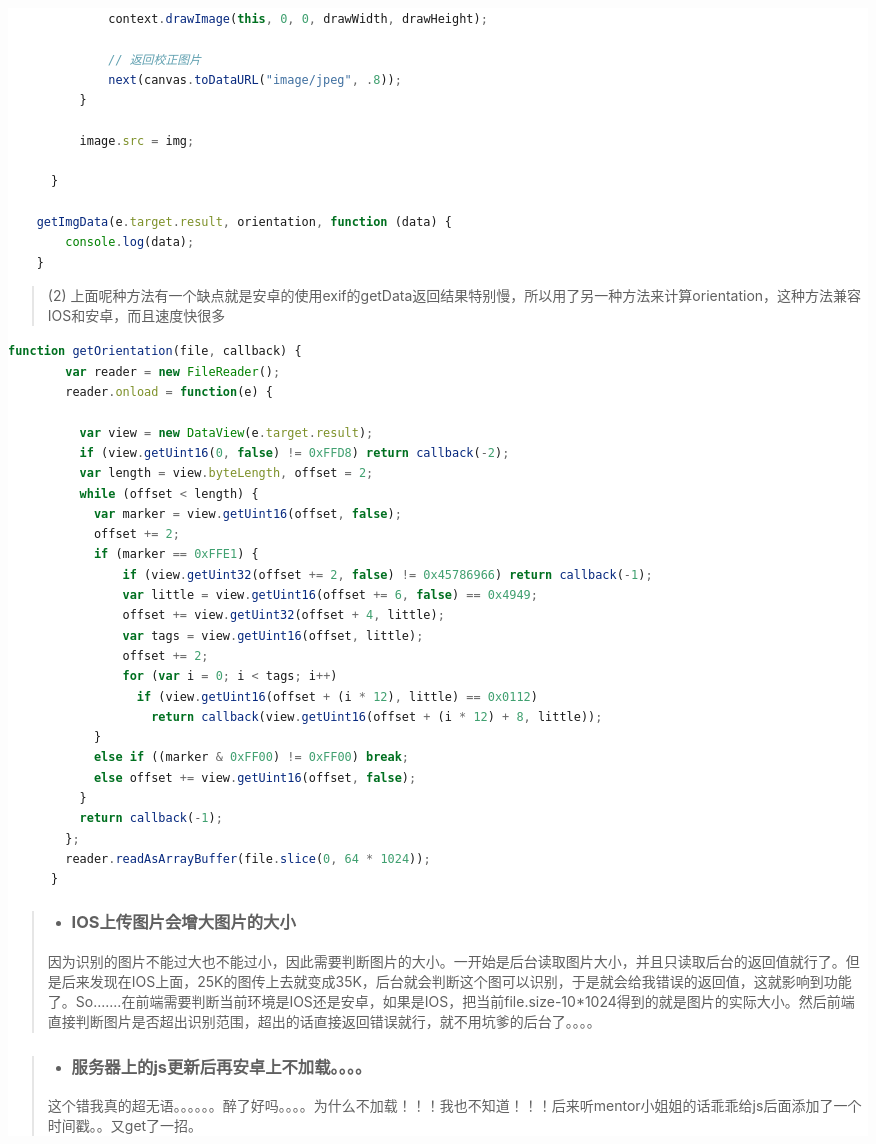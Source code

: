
 ```js
              context.drawImage(this, 0, 0, drawWidth, drawHeight);
       
              // 返回校正图片
              next(canvas.toDataURL("image/jpeg", .8));
          }
       
          image.src = img;
       
      }
    
    getImgData(e.target.result, orientation, function (data) {
        console.log(data);
    }
```
> (2) 上面呢种方法有一个缺点就是安卓的使用exif的getData返回结果特别慢，所以用了另一种方法来计算orientation，这种方法兼容IOS和安卓，而且速度快很多
```js
function getOrientation(file, callback) {
        var reader = new FileReader();
        reader.onload = function(e) {

          var view = new DataView(e.target.result);
          if (view.getUint16(0, false) != 0xFFD8) return callback(-2);
          var length = view.byteLength, offset = 2;
          while (offset < length) {
            var marker = view.getUint16(offset, false);
            offset += 2;
            if (marker == 0xFFE1) {
                if (view.getUint32(offset += 2, false) != 0x45786966) return callback(-1);
                var little = view.getUint16(offset += 6, false) == 0x4949;
                offset += view.getUint32(offset + 4, little);
                var tags = view.getUint16(offset, little);
                offset += 2;
                for (var i = 0; i < tags; i++)
                  if (view.getUint16(offset + (i * 12), little) == 0x0112)
                    return callback(view.getUint16(offset + (i * 12) + 8, little));
            }
            else if ((marker & 0xFF00) != 0xFF00) break;
            else offset += view.getUint16(offset, false);
          }
          return callback(-1);
        };
        reader.readAsArrayBuffer(file.slice(0, 64 * 1024));
      }
```
> * ### IOS上传图片会增大图片的大小
>
>因为识别的图片不能过大也不能过小，因此需要判断图片的大小。一开始是后台读取图片大小，并且只读取后台的返回值就行了。但是后来发现在IOS上面，25K的图传上去就变成35K，后台就会判断这个图可以识别，于是就会给我错误的返回值，这就影响到功能了。So.......在前端需要判断当前环境是IOS还是安卓，如果是IOS，把当前file.size-10*1024得到的就是图片的实际大小。然后前端直接判断图片是否超出识别范围，超出的话直接返回错误就行，就不用坑爹的后台了。。。。

>* ### 服务器上的js更新后再安卓上不加载。。。。
>这个错我真的超无语。。。。。。醉了好吗。。。。为什么不加载！！！我也不知道！！！后来听mentor小姐姐的话乖乖给js后面添加了一个时间戳。。又get了一招。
++++
### Problem description:
Tally the lines of the material that include "function". Only the total should be given.

### Reply to the exercise:
3